As I listened closely, however, I could hear Trump circling back to a rationale for staying in the fight long enough to ensure the United States doesn’t find itself back where we started in a few short years. Let me explain why I believe Trump is more likely than not to listen to his instinct to “finish the job,” as family members of recently fallen U.S. service personnel beseeched him this weekend, even if it means weeks (not days) of war still lay ahead.

In the four years I worked for him during his first term, I learned that Trump sees the threat posed by the Iranian regime—to U.S. national security, regional stability, and even to Trump personally—as being categorically different from that posed by other U.S. adversaries. “Look, they’re just evil,” was how he put it last Tuesday while hosting German chancellor Friedrich Merz. “It’s not the politics; it’s their whole philosophy.”

The only other nation Trump regarded in remotely similar terms was North Korea. But then he tested his assessment of the threat by meeting North Korean dictator Kim Jong-un in person three times in 2018 and 2019. I accompanied Trump for the first two encounters and believe he came away with a sense that Kim could be deterred. Trump, with good reason, concluded long ago that the Iranian regime cannot.

Trump gave Tehran plenty of opportunities to prove this instinct wrong. This administration has made good-faith efforts to reach a nuclear deal with the Islamic Republic. During his first term, Trump signaled his willingness to meet with Iranian leaders directly. French president Emmanuel Macron tried to broker an encounter and the U.S. president came within moments of getting on a phone call with then–Iranian president Hassan Rouhani in late 2019. But Rouhani—who, in any case, had nothing close to the authority of now-deceased Supreme Leader Ali Khamenei—chickened out.

Weeks later, Iranian proxy forces in Iraq killed a U.S. defense contractor, an act that Trump answered with air strikes on those same proxies. Tehran saw this as an opportunity to try to drive the United States out of the Middle East for good; Washington soon learned that the IRGC Quds Force leader, Major General Qasem Soleimani, was planning to attack U.S. outposts throughout the Middle East. Trump made the decision to strike Soleimani first.

It was one of the decisions by Trump that impressed me most. He wasn’t facing pressure from his team to do it. In fact, some of his closest advisers issued sober warnings of what could go wrong. The president heard these views out and then he made his decision, with a sense of gravity and conviction. (When I first heard about the president’s decision, I thought it was a recipe for disaster. I soon came to believe it was a masterstroke.)

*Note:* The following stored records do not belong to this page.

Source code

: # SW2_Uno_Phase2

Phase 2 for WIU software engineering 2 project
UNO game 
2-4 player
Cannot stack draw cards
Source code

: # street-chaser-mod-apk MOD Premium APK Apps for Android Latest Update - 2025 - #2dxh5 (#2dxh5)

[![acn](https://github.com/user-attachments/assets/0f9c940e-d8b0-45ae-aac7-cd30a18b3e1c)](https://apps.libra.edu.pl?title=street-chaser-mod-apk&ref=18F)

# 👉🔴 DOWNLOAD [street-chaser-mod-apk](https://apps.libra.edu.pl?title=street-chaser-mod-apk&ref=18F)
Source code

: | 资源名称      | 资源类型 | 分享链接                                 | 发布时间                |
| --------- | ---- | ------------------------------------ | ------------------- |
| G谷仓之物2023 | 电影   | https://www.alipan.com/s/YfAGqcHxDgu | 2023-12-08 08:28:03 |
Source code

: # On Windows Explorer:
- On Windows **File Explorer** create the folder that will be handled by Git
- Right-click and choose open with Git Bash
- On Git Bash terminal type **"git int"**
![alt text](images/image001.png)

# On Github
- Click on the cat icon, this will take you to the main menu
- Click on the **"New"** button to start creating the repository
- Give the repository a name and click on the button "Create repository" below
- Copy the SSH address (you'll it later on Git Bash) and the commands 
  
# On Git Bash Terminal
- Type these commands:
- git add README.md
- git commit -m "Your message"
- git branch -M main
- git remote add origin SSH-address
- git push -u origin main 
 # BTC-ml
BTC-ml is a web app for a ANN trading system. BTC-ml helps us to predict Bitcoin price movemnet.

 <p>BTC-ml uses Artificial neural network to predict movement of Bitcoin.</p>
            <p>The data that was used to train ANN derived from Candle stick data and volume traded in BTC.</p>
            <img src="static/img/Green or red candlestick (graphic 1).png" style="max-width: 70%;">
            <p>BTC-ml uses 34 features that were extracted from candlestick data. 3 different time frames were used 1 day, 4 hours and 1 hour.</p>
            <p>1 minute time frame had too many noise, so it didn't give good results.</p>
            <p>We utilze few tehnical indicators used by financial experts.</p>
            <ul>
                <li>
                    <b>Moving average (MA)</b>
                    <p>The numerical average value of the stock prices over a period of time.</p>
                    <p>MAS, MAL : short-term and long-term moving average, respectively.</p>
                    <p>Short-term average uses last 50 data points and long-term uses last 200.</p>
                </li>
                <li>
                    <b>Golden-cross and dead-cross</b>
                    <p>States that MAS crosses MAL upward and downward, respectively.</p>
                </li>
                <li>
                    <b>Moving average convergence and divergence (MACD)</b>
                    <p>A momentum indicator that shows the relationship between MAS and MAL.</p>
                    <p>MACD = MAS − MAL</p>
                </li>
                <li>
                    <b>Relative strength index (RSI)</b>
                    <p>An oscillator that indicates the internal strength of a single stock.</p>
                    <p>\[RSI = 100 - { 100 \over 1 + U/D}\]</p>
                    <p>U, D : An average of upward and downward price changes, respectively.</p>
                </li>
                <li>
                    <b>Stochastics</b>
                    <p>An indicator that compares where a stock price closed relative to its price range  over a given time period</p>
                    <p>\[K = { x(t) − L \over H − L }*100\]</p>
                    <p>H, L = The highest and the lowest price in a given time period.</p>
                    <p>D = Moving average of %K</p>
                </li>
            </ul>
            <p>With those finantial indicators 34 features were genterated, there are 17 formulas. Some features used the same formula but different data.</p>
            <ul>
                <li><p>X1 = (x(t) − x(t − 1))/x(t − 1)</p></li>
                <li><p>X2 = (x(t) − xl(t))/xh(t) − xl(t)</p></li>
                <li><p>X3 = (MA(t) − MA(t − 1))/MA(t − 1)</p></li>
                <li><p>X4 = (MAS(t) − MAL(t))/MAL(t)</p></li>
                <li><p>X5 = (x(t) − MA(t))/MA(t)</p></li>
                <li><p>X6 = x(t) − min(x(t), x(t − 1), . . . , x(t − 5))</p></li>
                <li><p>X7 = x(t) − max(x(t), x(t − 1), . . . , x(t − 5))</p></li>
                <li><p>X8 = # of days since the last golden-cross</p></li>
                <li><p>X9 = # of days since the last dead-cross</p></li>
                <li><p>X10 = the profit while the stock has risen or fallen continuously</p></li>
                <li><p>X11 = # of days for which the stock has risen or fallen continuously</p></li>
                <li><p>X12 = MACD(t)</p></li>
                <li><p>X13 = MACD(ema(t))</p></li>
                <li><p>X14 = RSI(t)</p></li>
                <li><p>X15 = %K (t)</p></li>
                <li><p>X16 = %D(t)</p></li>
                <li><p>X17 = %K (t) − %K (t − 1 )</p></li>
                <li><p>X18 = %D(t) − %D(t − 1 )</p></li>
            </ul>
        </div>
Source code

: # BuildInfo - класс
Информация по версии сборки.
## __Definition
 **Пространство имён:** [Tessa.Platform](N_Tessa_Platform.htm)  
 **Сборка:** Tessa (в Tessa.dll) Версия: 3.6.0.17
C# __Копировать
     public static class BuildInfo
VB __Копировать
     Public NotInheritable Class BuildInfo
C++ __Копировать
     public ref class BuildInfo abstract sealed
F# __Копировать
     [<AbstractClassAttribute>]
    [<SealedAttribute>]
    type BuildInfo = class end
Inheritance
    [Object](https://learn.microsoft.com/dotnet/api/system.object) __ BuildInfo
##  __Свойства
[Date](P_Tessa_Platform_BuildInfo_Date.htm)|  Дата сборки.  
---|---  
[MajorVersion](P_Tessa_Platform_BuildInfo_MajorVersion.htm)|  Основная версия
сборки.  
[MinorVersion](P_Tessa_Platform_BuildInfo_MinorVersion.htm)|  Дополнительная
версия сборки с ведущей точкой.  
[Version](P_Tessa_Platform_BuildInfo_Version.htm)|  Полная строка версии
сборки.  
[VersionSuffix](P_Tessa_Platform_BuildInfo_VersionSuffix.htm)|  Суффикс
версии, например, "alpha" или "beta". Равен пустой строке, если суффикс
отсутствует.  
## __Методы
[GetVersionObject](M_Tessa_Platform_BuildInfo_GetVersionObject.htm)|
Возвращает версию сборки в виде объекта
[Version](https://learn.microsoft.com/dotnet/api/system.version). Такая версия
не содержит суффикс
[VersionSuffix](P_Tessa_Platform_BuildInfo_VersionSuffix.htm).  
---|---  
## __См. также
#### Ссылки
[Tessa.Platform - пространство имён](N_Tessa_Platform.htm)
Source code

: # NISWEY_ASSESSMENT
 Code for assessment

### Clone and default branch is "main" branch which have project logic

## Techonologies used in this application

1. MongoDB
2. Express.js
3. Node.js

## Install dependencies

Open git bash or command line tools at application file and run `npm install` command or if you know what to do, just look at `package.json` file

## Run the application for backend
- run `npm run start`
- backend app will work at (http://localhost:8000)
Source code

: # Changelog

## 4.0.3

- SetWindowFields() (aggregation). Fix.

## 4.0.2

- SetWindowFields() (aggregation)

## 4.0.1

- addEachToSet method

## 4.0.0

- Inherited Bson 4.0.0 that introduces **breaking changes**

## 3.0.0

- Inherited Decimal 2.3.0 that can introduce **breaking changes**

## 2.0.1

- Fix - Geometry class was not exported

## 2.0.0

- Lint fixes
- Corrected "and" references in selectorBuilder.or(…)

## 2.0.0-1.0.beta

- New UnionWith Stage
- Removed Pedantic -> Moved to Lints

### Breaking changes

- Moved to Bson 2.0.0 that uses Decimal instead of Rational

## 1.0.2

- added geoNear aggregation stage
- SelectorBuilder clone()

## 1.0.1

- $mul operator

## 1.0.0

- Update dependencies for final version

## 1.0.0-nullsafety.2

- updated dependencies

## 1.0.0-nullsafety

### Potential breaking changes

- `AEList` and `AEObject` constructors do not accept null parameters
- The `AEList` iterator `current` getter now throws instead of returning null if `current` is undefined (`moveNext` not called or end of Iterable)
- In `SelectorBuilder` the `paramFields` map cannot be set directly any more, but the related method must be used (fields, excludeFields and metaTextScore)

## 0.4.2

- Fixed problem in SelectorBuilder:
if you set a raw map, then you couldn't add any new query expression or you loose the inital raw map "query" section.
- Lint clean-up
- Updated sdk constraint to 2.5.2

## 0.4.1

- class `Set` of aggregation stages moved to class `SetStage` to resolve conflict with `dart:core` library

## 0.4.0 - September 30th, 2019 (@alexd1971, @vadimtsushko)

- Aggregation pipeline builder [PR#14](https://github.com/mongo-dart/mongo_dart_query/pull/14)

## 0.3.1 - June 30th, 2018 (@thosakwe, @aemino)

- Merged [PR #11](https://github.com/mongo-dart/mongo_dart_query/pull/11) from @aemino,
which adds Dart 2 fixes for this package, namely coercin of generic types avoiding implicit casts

Soleimani was killed soon after, on January 3, 2020. Since that day, the Iranian regime has tried repeatedly to assassinate Trump (along with others who worked for him).

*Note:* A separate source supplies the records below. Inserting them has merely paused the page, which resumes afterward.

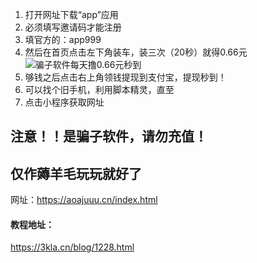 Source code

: 1. 打开网址下载“app”应用
2. 必须填写邀请码才能注册
3. 填官方的：app999
4. 然后在首页点击左下角装车，装三次（20秒）就得0.66元![骗子软件每天撸0.66元秒到](https://mmbiz.qlogo.cn/mmbiz_jpg/T2j1kJwdpLZbgzzwib6dhs5doicOU6cVUENl6z7LNYnnHicqibFqhMNz9R8E0hphSRzxE5oIgvMWwQPciayIsDbRUkA/0?wx_fmt=jpeg)
5. 够钱之后点击右上角领钱提现到支付宝，提现秒到！
6. 可以找个旧手机，利用脚本精灵，直至
7. 点击小程序获取网址

##  注意！！是骗子软件，请勿充值！

## 仅作薅羊毛玩玩就好了

网址：https://aoajuuu.cn/index.html

#### 教程地址：
https://3kla.cn/blog/1228.html

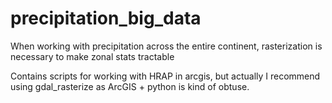 # precipitation_big_data
When working with precipitation across the entire continent, rasterization is necessary to make zonal stats tractable

Contains scripts for working with HRAP in arcgis, but actually I recommend using gdal_rasterize as ArcGIS + python is kind of obtuse.
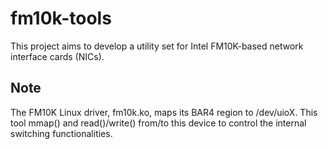 # fm10k-tools

This project aims to develop a utility set for Intel FM10K-based network
interface cards (NICs).

## Note
The FM10K Linux driver, fm10k.ko, maps its BAR4 region to /dev/uioX.  This tool
mmap() and read()/write() from/to this device to control the internal switching
functionalities.

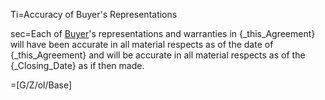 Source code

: Ti=Accuracy of Buyer's Representations

sec=Each of <a href="#SPA.Def.Buyer.Def" class="definedterm">Buyer</a>'s representations and warranties in {_this_Agreement} will have been accurate in all material respects as of the date of {_this_Agreement} and will be accurate in all material respects as of the {_Closing_Date} as if then made.

=[G/Z/ol/Base]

Trump knows that newly named Supreme Leader Mojtaba Khamenei—son of the same leader who tried to kill Trump and who Israeli forces killed 10 days ago—won’t be the kind of guy to let bygones be bygones.

“I’m not going through this to end up with another Khamenei,” Trump said in an interview last week. In his press conference tonight, he said he was “disappointed” the regime had selected Mojtaba “because we think it’s going to lead to just more of the same problem for the country.”

Therein lies the dilemma Trump seemed to be contending with in his public statements on Monday: He can wage a short, indecisive war—one in which both Trump and the Iranians claim victory (regime survival is all it will take for the regime to make such a claim). Or he can wage a longer war that has a higher chance of preventing the regime from repeating its congenital cycle of bad-faith negotiations, pursuit of nuclear weapons, and proxy warfare all over again.

That is why I suspect Trump was speaking from his gut when he said tonight: “I want a system that’s not going to be attacking us. We want a system that can lead to many years of peace. And if we can’t have that, we might as well get it over with right now.”

Matt Pottinger was deputy national security advisor from 2019 to 2021. He chairs the China program at the Foundation for Defense of Democracies and is CEO of research and advisory firm Garnaut Global LLC.